Could you print the entries below exactly, starting at the line that contains "### followSystemPlaybackDevice <span" and stopping after the last one?
╭─ Stored data
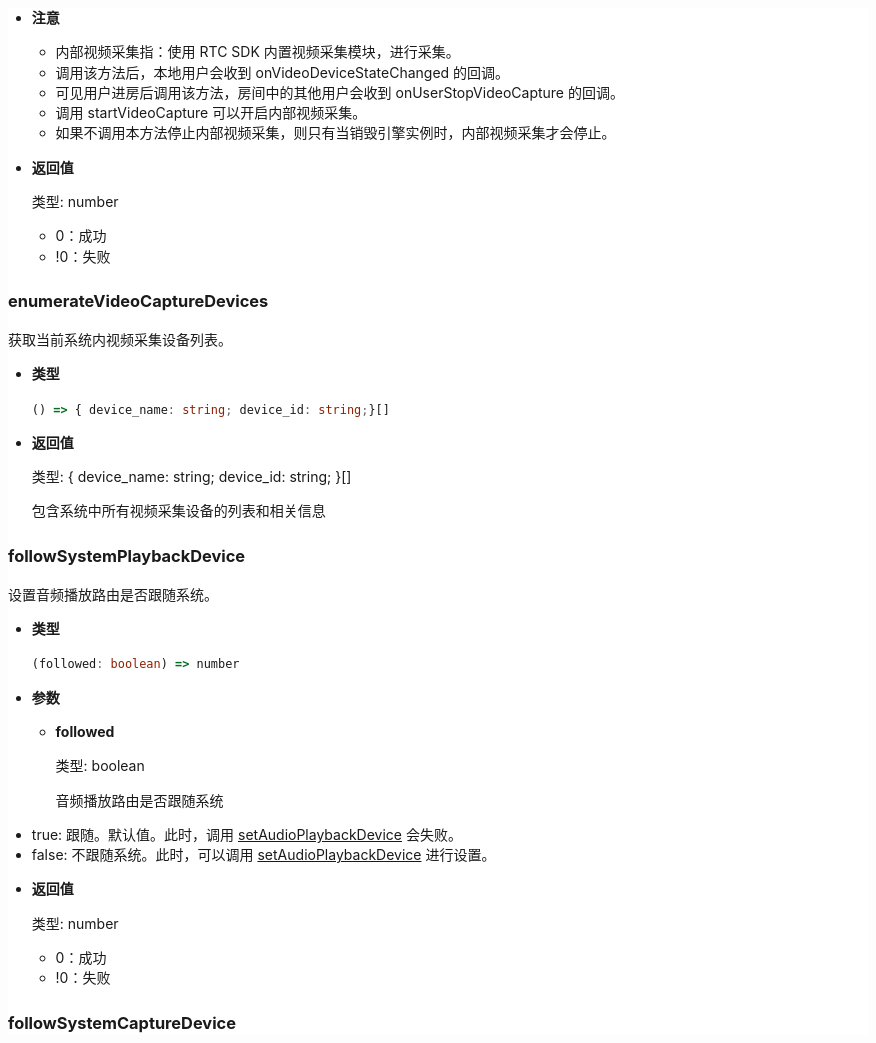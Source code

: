- **注意**

  + 内部视频采集指：使用 RTC SDK 内置视频采集模块，进行采集。
  + 调用该方法后，本地用户会收到 onVideoDeviceStateChanged 的回调。
  + 可见用户进房后调用该方法，房间中的其他用户会收到 onUserStopVideoCapture 的回调。
  + 调用 startVideoCapture 可以开启内部视频采集。
  + 如果不调用本方法停止内部视频采集，则只有当销毁引擎实例时，内部视频采集才会停止。

- **返回值**

  类型: number

  + 0：成功
  + !0：失败

### enumerateVideoCaptureDevices <span id="rtcvideo-enumeratevideocapturedevices"></span> 

获取当前系统内视频采集设备列表。

- **类型**

  ```ts
  () => { device_name: string; device_id: string;}[]
  ```

- **返回值**

  类型: { device_name: string; device_id: string; }[]

  包含系统中所有视频采集设备的列表和相关信息

### followSystemPlaybackDevice <span id="rtcvideo-followsystemplaybackdevice"></span> 

设置音频播放路由是否跟随系统。

- **类型**

  ```ts
  (followed: boolean) => number
  ```

- **参数**

  - **followed**

    类型: boolean

    音频播放路由是否跟随系统
+ true: 跟随。默认值。此时，调用 [setAudioPlaybackDevice](#setaudioplaybackdevice) 会失败。
+ false: 不跟随系统。此时，可以调用 [setAudioPlaybackDevice](#setaudioplaybackdevice) 进行设置。

- **返回值**

  类型: number

  + 0：成功
  + !0：失败

### followSystemCaptureDevice <span id="rtcvideo-followsystemcapturedevice"></span>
╰─
Expected answer:
### followSystemPlaybackDevice <span id="rtcvideo-followsystemplaybackdevice"></span> 

设置音频播放路由是否跟随系统。

- **类型**

  ```ts
  (followed: boolean) => number
  ```

- **参数**

  - **followed**

    类型: boolean

    音频播放路由是否跟随系统
+ true: 跟随。默认值。此时，调用 [setAudioPlaybackDevice](#setaudioplaybackdevice) 会失败。
+ false: 不跟随系统。此时，可以调用 [setAudioPlaybackDevice](#setaudioplaybackdevice) 进行设置。

- **返回值**

  类型: number

  + 0：成功
  + !0：失败

### followSystemCaptureDevice <span id="rtcvideo-followsystemcapturedevice"></span>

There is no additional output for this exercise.